Blogs to Riches: The Haves and Have-Nots of the Blogging Boom
Linkology: How the 50 Most Popular Blogs Are Related
The Early Years: A Timeline of How Blogging All Began
Five Cool Blogs to Check Out Now
Meet the Bloggers
The Long Tail Theory: Why B-list Blogs Can Make It, Too

I figure I must be one of the C-list blogs in the long tail ... but boy do I have a devoted niche readership!

Friday, February 17, 2006

"Blog Law and Blogging for Lawyers"

On April 20-21, 2006, Law Seminars International will present a two-day MCLE conference, "Blog Law and Blogging for Lawyers." The conference focuses on the legal ramifications of blogging and is geared toward corporations and large law firms. It does not really appear to be a how-to seminar on the basics of creating your blog, choosing your area of focus, or developing content and an audience. The seminar will take place in San Francisco and will repeat in Chicago on July 31-Aug. 1. [Hat tip: Patently-O]

Thursday, February 16, 2006

"O.C. Judge Jails Brea Lawyer for Filing Frivolous Suits"

This article was in Saturday's LA Times. I haven't seen anything about this in the legal press. Here are some related posts. It seems to me that the moral of this story is that the system is working as it should, and that the responsible lawyers—not the law—should have been blamed (and penalized) for the abuses that led to Prop. 64. [Hat tip: Wage Law.]
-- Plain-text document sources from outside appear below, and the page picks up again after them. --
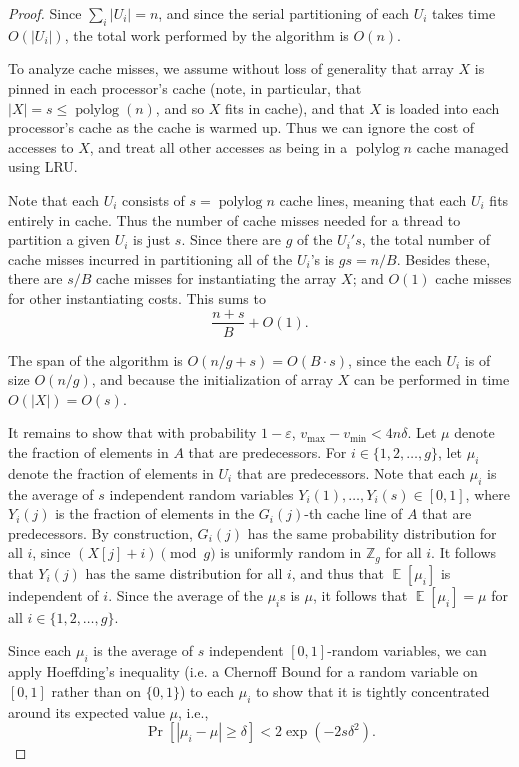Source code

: \documentclass[a4paper,UKenglish,cleveref, autoref, thm-restate]{lipics-v2019}
\renewcommand{\epsilon}{\varepsilon}
\DeclareMathOperator{\E}{\mathbb{E}}
\DeclareMathOperator{\polylog}{\text{polylog}}
\def\E{\operatorname{\mathbb{E}}}
\begin{document}
\begin{proof}
Since $\sum_i |U_i| = n$, and since the serial partitioning of each $U_i$
takes time $O(|U_i|)$, the total work performed by the algorithm is
$O(n)$.

To analyze cache misses, we assume without loss of generality that
array $X$ is pinned in each processor's cache (note, in particular,
that $|X| = s \le \polylog(n)$, and so $X$ fits in cache), and that
$X$ is loaded into each processor's cache as the cache is warmed
up. Thus we can ignore the cost of accesses to $X$, and treat all
other accesses as being in a $\polylog n$ cache managed using
LRU.

Note that each $U_i$ consists of $s = \polylog n$ cache lines,
meaning that each $U_i$ fits entirely in cache. Thus the number of
cache misses needed for a thread to partition a given $U_i$ is just
$s$. Since there are $g$ of the $U_i's$, the total number of cache
misses incurred in partitioning all of the $U_i$'s is $g s =
n/B$. Besides these, there are $s/B$ cache misses for instantiating
the array $X$; and $O(1)$ cache misses for other instantiating
costs. This sums to $$\frac{n+s}{B}+O(1).$$

The span of the algorithm is $O(n/g + s) = O(B\cdot s)$, since the
each $U_i$ is of size $O(n / g)$, and because the initialization of
array $X$ can be performed in time $O(|X|) = O(s)$.

It remains to show that with probability $1-\epsilon$, $v_{\text{max}}
- v_{\text{min}} < 4n\delta$. Let $\mu$ denote the fraction of
elements in $A$ that are predecessors. For $i \in \{1, 2, \ldots,
g\}$, let $\mu_i$ denote the fraction of elements in $U_i$ that are
predecessors. Note that each $\mu_i$ is the average of $s$ independent
random variables $Y_i(1), \ldots, Y_i(s) \in [0, 1]$, where $Y_i(j)$
is the fraction of elements in the $G_i(j)$-th cache line of $A$ that
are predecessors. By construction, $G_i(j)$ has the same probability
distribution for all $i$, since $(X[j] + i) \pmod g$ is uniformly
random in $\mathbb{Z}_g$ for all $i$. It follows that $Y_i(j)$ has the
same distribution for all $i$, and thus that $\E[\mu_i]$ is
independent of $i$. Since the average of the $\mu_i$s is $\mu$, it
follows that $\E[\mu_i] = \mu$ for all $i \in \{1, 2, \ldots, g\}$.

Since each $\mu_i$ is the average of $s$ independent $[0, 1]$-random
variables, we can apply Hoeffding's inequality (i.e. a Chernoff Bound
for a random variable on $[0,1]$ rather than on $\{0,1\}$) to each
$\mu_i$ to show that it is tightly concentrated around its expected
value $\mu$, i.e.,
$$\Pr[|\mu_i - \mu| \geq \delta] < 2\exp(-2s\delta^2). $$


\end{proof}
\end{document}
New blog feature: list of UCL practice guides

Please take a look at my new list of UCL practice guides. The first guide listed is, of course, Will Stern's Bus. & Prof. C. §17200 Practice, published by The Rutter Group. I'm aware of two other practice guides, one published by Matthew Bender and the other published by the State Bar of California's Antitrust and Unfair Competition Law Section. I've also listed Competition, the journal of the Antitrust and Unfair Competition Law Section, which frequently publishes interesting articles about the UCL. If you know of any UCL practice guides that I haven't listed, please drop me a line.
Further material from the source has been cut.